By: Mathilde Carpet, Ali Elyaman, and Emily R. Martin
House Bill 301 would give state money to cover the tuition and associated fees of some students whose guardians want to send them to private school. In short, it’s a voucher bill. It’s legislation that will take public tax dollars and divert them to private institutions. Any student that has been in one of Georgia’s public schools for at least a year prior is eligible to apply for the program; the only waiver for this requirement is for low-income families, a student with a learning disability or a victim of bullying. If the student is approved and awarded a “scholarship”, it will be paid for by the state portion of funding that would otherwise go to the public school for that student. While this legislation will initially cap the number of students that can participate at a half of a percent, this number will inevitably rise over time. This bill presents a real threat to our state’s education system and would set a dangerous precedent of direct state funding to private schools.
This program has very broad qualifications and is clearly a pilot program for a much wider reaching voucher program. When facing the prospect of reducing funds to public schools to pay for 5% of its students to attend private school instead, it is imperative that we not allow for potential further expansion. Private schools are not held to the same standards as public schools initially, and then there are fewer ways to check the progress of the students while they are in school. The Brookings Institution did an evaluation of school voucher programs and found that students that went from public to private school with a voucher actually declined in performance for math and science. While we respect a person’s personal choice to send their children to private schools, it’s difficult to justify using taxpayers money to pay for students to attend these schools when our states public school system is already underfunded.
Although the bill only provides for funding for 0.5% of students enrolled in a Georgia public school, it has provisions to increase this budget by half a percentage of total enrolled students each year until it reaches 5%. Allowing for the state to fund 5% of Georgia students previously enrolled in public schools to attend private school instead will do nothing to improve our public schools and is not an efficient use of educational funding.
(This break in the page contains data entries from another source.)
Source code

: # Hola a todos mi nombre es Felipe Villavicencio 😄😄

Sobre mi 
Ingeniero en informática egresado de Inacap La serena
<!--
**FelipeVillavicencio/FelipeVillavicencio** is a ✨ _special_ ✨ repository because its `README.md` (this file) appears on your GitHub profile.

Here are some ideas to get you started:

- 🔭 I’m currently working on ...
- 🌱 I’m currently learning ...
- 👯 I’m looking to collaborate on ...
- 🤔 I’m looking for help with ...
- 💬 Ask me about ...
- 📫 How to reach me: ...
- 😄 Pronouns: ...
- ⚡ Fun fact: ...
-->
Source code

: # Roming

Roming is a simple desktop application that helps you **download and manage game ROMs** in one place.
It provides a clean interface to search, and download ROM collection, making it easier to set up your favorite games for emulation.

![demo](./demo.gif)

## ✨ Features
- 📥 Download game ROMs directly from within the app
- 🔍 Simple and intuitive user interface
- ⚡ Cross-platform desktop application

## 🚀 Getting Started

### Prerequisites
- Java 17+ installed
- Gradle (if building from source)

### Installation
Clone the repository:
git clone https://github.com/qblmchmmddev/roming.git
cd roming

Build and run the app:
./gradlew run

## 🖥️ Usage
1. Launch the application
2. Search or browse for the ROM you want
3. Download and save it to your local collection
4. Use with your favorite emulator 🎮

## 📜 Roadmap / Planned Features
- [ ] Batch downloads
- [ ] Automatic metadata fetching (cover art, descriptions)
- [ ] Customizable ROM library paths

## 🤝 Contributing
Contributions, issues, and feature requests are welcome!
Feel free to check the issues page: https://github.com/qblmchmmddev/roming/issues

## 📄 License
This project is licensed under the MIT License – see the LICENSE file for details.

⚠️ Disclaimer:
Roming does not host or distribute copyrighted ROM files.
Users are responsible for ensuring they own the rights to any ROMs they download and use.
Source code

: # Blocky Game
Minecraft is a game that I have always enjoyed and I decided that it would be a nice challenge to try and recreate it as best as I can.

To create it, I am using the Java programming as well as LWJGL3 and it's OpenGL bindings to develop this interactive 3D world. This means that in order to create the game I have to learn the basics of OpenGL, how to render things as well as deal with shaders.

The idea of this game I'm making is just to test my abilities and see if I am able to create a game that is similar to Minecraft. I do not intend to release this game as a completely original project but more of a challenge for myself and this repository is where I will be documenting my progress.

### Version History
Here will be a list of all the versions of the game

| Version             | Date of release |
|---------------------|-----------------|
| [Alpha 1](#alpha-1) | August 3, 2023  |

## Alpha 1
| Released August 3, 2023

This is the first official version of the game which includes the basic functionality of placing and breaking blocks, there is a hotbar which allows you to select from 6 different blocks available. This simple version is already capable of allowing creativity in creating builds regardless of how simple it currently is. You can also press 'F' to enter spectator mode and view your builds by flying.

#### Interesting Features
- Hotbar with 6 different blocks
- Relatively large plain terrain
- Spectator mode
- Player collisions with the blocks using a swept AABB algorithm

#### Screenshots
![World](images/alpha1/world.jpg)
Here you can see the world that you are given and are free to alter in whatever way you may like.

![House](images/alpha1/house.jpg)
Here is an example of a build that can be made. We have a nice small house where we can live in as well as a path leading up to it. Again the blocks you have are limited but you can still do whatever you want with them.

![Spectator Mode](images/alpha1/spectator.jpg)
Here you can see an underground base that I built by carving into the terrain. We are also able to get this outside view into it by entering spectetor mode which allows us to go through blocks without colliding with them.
We can all agree that there are challenges with our education system, and there are proactive steps we can take to correct them. However, this bill is a prime example of regressive education policy. Instead of focusing on giving public dollars to these private schools, we should be raising up our public schools. Our education policy should focus on wraparound education, pushing policies like smaller class sizes, fine arts programs, reduction of standardized tests, robust after-school programs, more equitable per-student spending, and better paid teachers. House Bill 301 could eventually remove the easiest-to-educate students from our public schools, and further diminish their already strained budgets.